** Records to use follows **
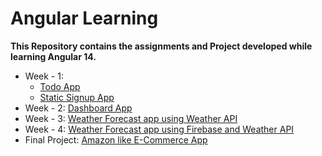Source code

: # Angular Learning

**This Repository contains the assignments and Project developed while learning Angular 14.**

- Week - 1:
  - <a href='https://bitbucket.org/rohit_bindal-itt/angular_rohitkumarbindal/src/main/week-1/todo-app/' target="blank_">Todo App</a>
  - <a href='https://bitbucket.org/rohit_bindal-itt/angular_rohitkumarbindal/src/main/week-1/signup-app/' target="blank_">Static Signup App</a>
- Week - 2: <a href='https://bitbucket.org/rohit_bindal-itt/angular_rohitkumarbindal/src/main/week-2-dashboard-app/' target="blank_">Dashboard App</a>
- Week - 3: <a href='https://bitbucket.org/rohit_bindal-itt/angular_rohitkumarbindal/src/main/week-3-weather-forecast-app/' target="blank_">Weather Forecast app using Weather API</a>
- Week - 4: <a href="https://bitbucket.org/rohit_bindal-itt/angular_rohitkumarbindal/src/main/week-4-weather-forecast-app-firebase/" target="blank_">Weather Forecast app using Firebase and Weather API</a>
- Final Project: <a href="https://bitbucket.org/rohit_bindal-itt/angular_rohitkumarbindal/src/main/week-5-final-project-ecommerce-app/" target="blank_">Amazon like E-Commerce App</a>

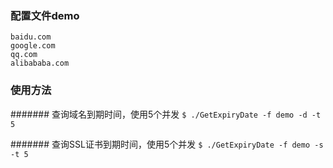 ### 配置文件demo
    baidu.com
    google.com
    qq.com
    alibababa.com

### 使用方法
####### 查询域名到期时间，使用5个并发
`$ ./GetExpiryDate -f demo -d -t 5`
	
####### 查询SSL证书到期时间，使用5个并发
`$ ./GetExpiryDate -f demo -s -t 5`

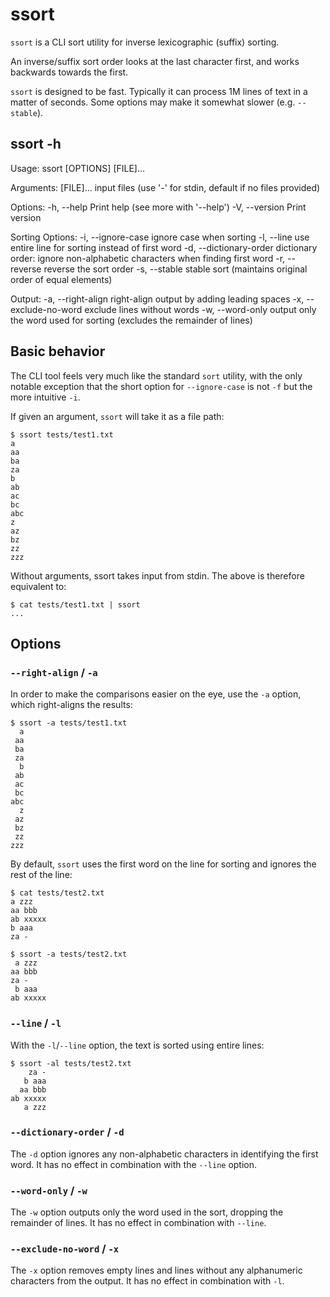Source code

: ssort
=====

`ssort` is a CLI sort utility for inverse lexicographic (suffix) sorting.

An inverse/suffix sort order looks at the last character first, and
works backwards towards the first.

`ssort` is designed to be fast. Typically it can process 1M lines of text
in a matter of seconds. Some options may make it somewhat slower
(e.g. `--stable`).

ssort -h
--------
Usage: ssort [OPTIONS] [FILE]...

Arguments:
  [FILE]...  input files (use '-' for stdin, default if no files provided)

Options:
  -h, --help     Print help (see more with '--help')
  -V, --version  Print version

Sorting Options:
  -i, --ignore-case       ignore case when sorting
  -l, --line              use entire line for sorting instead of first word
  -d, --dictionary-order  dictionary order: ignore non-alphabetic characters when finding first word
  -r, --reverse           reverse the sort order
  -s, --stable            stable sort (maintains original order of equal elements)

Output:
  -a, --right-align      right-align output by adding leading spaces
  -x, --exclude-no-word  exclude lines without words
  -w, --word-only        output only the word used for sorting (excludes the remainder of lines)

Basic behavior
--------------
The CLI tool feels very much like the standard `sort` utility, with the
only notable exception that the short option for `--ignore-case` is not
`-f` but the more intuitive `-i`.

If given an argument, `ssort` will take it as a file path:

	$ ssort tests/test1.txt
	a
	aa
	ba
	za
	b
	ab
	ac
	bc
	abc
	z
	az
	bz
	zz
	zzz


Without arguments, ssort takes input from stdin.
The above is therefore equivalent to:

	$ cat tests/test1.txt | ssort
	...

Options
-------

### `--right-align` / `-a`

In order to make the comparisons easier on the eye, use the `-a` option,
which right-aligns the results:

	$ ssort -a tests/test1.txt
	  a
	 aa
	 ba
	 za
	  b
	 ab
	 ac
	 bc
	abc
	  z
	 az
	 bz
	 zz
	zzz

By default, `ssort` uses the first word on the line for sorting and ignores
the rest of the line:

	$ cat tests/test2.txt
	a zzz
	aa bbb
	ab xxxxx
	b aaa
	za -

	$ ssort -a tests/test2.txt
	 a zzz
	aa bbb
	za -
	 b aaa
	ab xxxxx

### `--line` / `-l`

With the `-l`/`--line` option, the text is sorted using entire lines:

	$ ssort -al tests/test2.txt
		za -
	   b aaa
	  aa bbb
	ab xxxxx
	   a zzz

### `--dictionary-order` / `-d`

The `-d` option ignores any non-alphabetic characters in identifying the
first word. It has no effect in combination with the `--line` option.

### `--word-only` / `-w`

The `-w` option outputs only the word used in the sort, dropping the
remainder of lines. It has no effect in combination with `--line`.

### `--exclude-no-word` / `-x`

The `-x` option removes empty lines and lines without any alphanumeric
characters from the output. It has no effect in combination with `-l`.
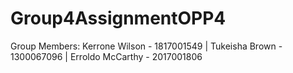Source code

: # Group4AssignmentOPP4
Group Members: Kerrone Wilson - 1817001549 | Tukeisha Brown - 1300067096 | Erroldo McCarthy - 2017001806
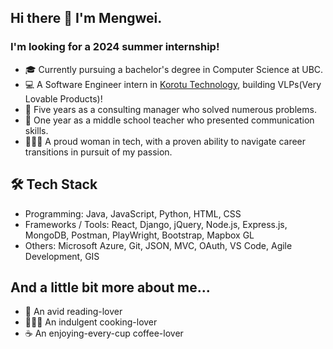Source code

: ## Hi there 👋 I'm Mengwei.
### I'm looking for a 2024 summer internship!

- 🎓 Currently pursuing a bachelor's degree in Computer Science at UBC.
- 💻 A Software Engineer intern in [Korotu Technology](https://www.korotu.com/), building VLPs(Very Lovable Products)!
- 💼 Five years as a consulting manager who solved numerous problems.
- 🍎 One year as a middle school teacher who presented communication skills.
- 👩🏻‍💻 A proud woman in tech, with a proven ability to navigate career transitions in pursuit of my passion.

## 🛠️ Tech Stack

- Programming: Java, JavaScript, Python, HTML, CSS
- Frameworks / Tools: React, Django, jQuery, Node.js, Express.js, MongoDB, Postman, PlayWright, Bootstrap, Mapbox GL
- Others: Microsoft Azure, Git, JSON, MVC, OAuth, VS Code, Agile Development, GIS

## And a little bit more about me...
- 📖 An avid reading-lover
- 👩🏻‍🍳 An indulgent cooking-lover
- ☕️ An enjoying-every-cup coffee-lover
  
<!--
**mengweij/mengweij** is a ✨ _special_ ✨ repository because its `README.md` (this file) appears on your GitHub profile.

Here are some ideas to get you started:

- 🔭 I’m currently working on ...
- 🌱 I’m currently learning ...
- 👯 I’m looking to collaborate on ...
- 🤔 I’m looking for help with ...
- 💬 Ask me about ...
- 📫 How to reach me: ...
- 😄 Pronouns: ...
- ⚡ Fun fact: ...
-->
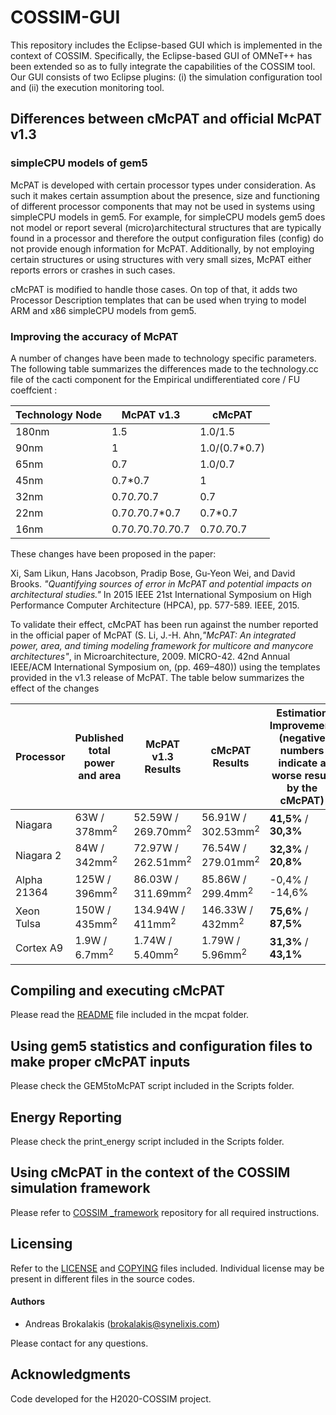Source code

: # COSSIM-GUI

This repository includes the Eclipse-based GUI which is implemented in the context of COSSIM. Specifically, the Eclipse-based GUI of OMNeT++ has been extended so as to fully integrate the capabilities of the COSSIM tool. Our GUI consists of two Eclipse plugins: (i) the simulation configuration tool and (ii) the execution monitoring tool.


## Differences between cMcPAT and official McPAT v1.3

### simpleCPU models of gem5

McPAT is developed with certain processor types under consideration. As such it makes certain assumption about the presence, size and functioning of different processor components that may not be used in systems using simpleCPU models in gem5. For example, for simpleCPU models gem5 does not model or report several (micro)architectural structures that are typically found in a processor and therefore the output configuration files (config) do not provide enough information for McPAT. Additionally, by not employing certain structures or using structures with very small sizes, McPAT either reports errors or crashes in such cases.

cMcPAT is modified to handle those cases. On top of that, it adds two Processor Description templates that can be used when trying to model ARM and x86 simpleCPU models from gem5. 

### Improving the accuracy of McPAT

A number of changes have been made to technology specific parameters. The following table summarizes the differences made to the technology.cc file of the cacti component for the Empirical undifferentiated core / FU coeffcient :

Technology Node | McPAT v1.3 | cMcPAT
------------ | ------------- | -------------
180nm | 1.5 | 1.0/1.5
90nm | 1 | 1.0/(0.7*0.7)
65nm | 0.7 | 1.0/0.7
45nm | 0.7*0.7 | 1
32nm | 0.7*0.7*0.7 | 0.7
22nm | 0.7*0.7*0.7*0.7 | 0.7*0.7
16nm | 0.7*0.7*0.7*0.7*0.7 | 0.7*0.7*0.7

These changes have been proposed in the paper: 

Xi, Sam Likun, Hans Jacobson, Pradip Bose, Gu-Yeon Wei, and David Brooks. _"Quantifying sources of error in McPAT and potential impacts on architectural studies."_ In 2015 IEEE 21st International Symposium on High Performance Computer Architecture (HPCA), pp. 577-589. IEEE, 2015. 

To validate their effect, cMcPAT has been run against the number reported in the official paper of McPAT (S. Li, J.-H. Ahn,_"McPAT: An integrated power, area, and timing modeling framework for multicore and manycore architectures"_, in Microarchitecture, 2009. MICRO-42. 42nd Annual IEEE/ACM International Symposium on, (pp. 469–480)) using the templates provided in the v1.3 release of McPAT. The table below summarizes the effect of the changes

Processor | Published total power and area | McPAT v1.3 Results | cMcPAT Results | Estimation Improvement (negative numbers indicate a worse result by the cMcPAT)
------------ | ------------- | ------------- | ------------- | -------------
Niagara | 63W / 378mm<sup>2</sup> | 52.59W / 269.70mm<sup>2</sup> | 56.91W / 302.53mm<sup>2</sup> | **41,5%** / **30,3%**
Niagara 2 | 84W / 342mm<sup>2</sup> | 72.97W / 262.51mm<sup>2</sup> | 76.54W / 279.01mm<sup>2</sup> | **32,3%** / **20,8%**
Alpha 21364 | 125W / 396mm<sup>2</sup> | 86.03W / 311.69mm<sup>2</sup> | 85.86W / 299.4mm<sup>2</sup> | -0,4% / -14,6%
Xeon Tulsa | 150W / 435mm<sup>2</sup> | 134.94W / 411mm<sup>2</sup> | 146.33W / 432mm<sup>2</sup> |**75,6%** / **87,5%**
Cortex A9 | 1.9W / 6.7mm<sup>2</sup> | 1.74W / 5.40mm<sup>2</sup> | 1.79W / 5.96mm<sup>2</sup> | **31,3%** / **43,1%**

## Compiling and executing cMcPAT

Please read the [README](mcpat/README) file included in the mcpat folder.

## Using gem5 statistics and configuration files to make proper cMcPAT inputs

Please check the GEM5toMcPAT script included in the Scripts folder.

## Energy Reporting

Please check the print_energy script included in the Scripts folder.

## Using cMcPAT in the context of the COSSIM simulation framework

Please refer to [COSSIM _framework](https://github.com/H2020-COSSIM/COSSIM_framework) repository for all required instructions.

## Licensing

Refer to the [LICENSE](LICENSE) and [COPYING](COPYING.md) files included. Individual license may be present in different files in the source codes.

#### Authors

* Andreas Brokalakis (brokalakis@synelixis.com)

Please contact for any questions.

## Acknowledgments

Code developed for the H2020-COSSIM project.

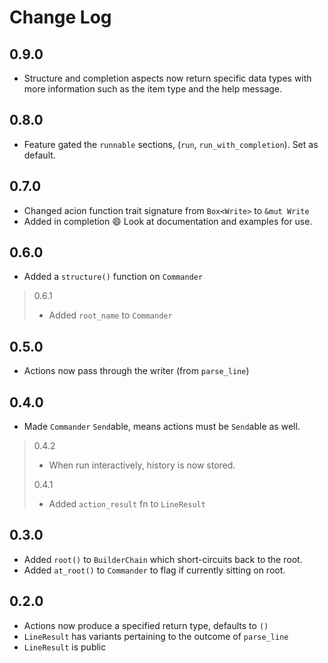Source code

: # Change Log

## 0.9.0

- Structure and completion aspects now return specific data types with more information such as the item type and the help message.

## 0.8.0

- Feature gated the `runnable` sections, (`run`, `run_with_completion`). Set as default.

## 0.7.0

- Changed acion function trait signature from `Box<Write>` to `&mut Write`
- Added in completion :smile: Look at documentation and examples for use.

## 0.6.0

- Added a `structure()` function on `Commander`

> 0.6.1
> - Added `root_name` to `Commander`

## 0.5.0

- Actions now pass through the writer (from `parse_line`)

## 0.4.0

- Made `Commander` `Send`able, means actions must be `Send`able as well.

> 0.4.2
> - When run interactively, history is now stored.
> 
> 0.4.1
> - Added `action_result` fn to `LineResult`

## 0.3.0

- Added `root()` to `BuilderChain` which short-circuits back to the root.
- Added `at_root()` to `Commander` to flag if currently sitting on root.

## 0.2.0

- Actions now produce a specified return type, defaults to `()`
- `LineResult` has variants pertaining to the outcome of `parse_line`
- `LineResult` is public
** End of Records to use **
**Work task**
Go to the line above that contains "- 📖 An avid reading-lover" and reproduce everything exactly from there through the line that contains "McPAT is developed", leaving out the pictures.

**Solution for this exercise**
- 📖 An avid reading-lover
- 👩🏻‍🍳 An indulgent cooking-lover
- ☕️ An enjoying-every-cup coffee-lover
  
<!--
**mengweij/mengweij** is a ✨ _special_ ✨ repository because its `README.md` (this file) appears on your GitHub profile.

Here are some ideas to get you started:

- 🔭 I’m currently working on ...
- 🌱 I’m currently learning ...
- 👯 I’m looking to collaborate on ...
- 🤔 I’m looking for help with ...
- 💬 Ask me about ...
- 📫 How to reach me: ...
- 😄 Pronouns: ...
- ⚡ Fun fact: ...
-->
Source code

: # COSSIM-GUI

This repository includes the Eclipse-based GUI which is implemented in the context of COSSIM. Specifically, the Eclipse-based GUI of OMNeT++ has been extended so as to fully integrate the capabilities of the COSSIM tool. Our GUI consists of two Eclipse plugins: (i) the simulation configuration tool and (ii) the execution monitoring tool.


## Differences between cMcPAT and official McPAT v1.3

### simpleCPU models of gem5

McPAT is developed with certain processor types under consideration. As such it makes certain assumption about the presence, size and functioning of different processor components that may not be used in systems using simpleCPU models in gem5. For example, for simpleCPU models gem5 does not model or report several (micro)architectural structures that are typically found in a processor and therefore the output configuration files (config) do not provide enough information for McPAT. Additionally, by not employing certain structures or using structures with very small sizes, McPAT either reports errors or crashes in such cases.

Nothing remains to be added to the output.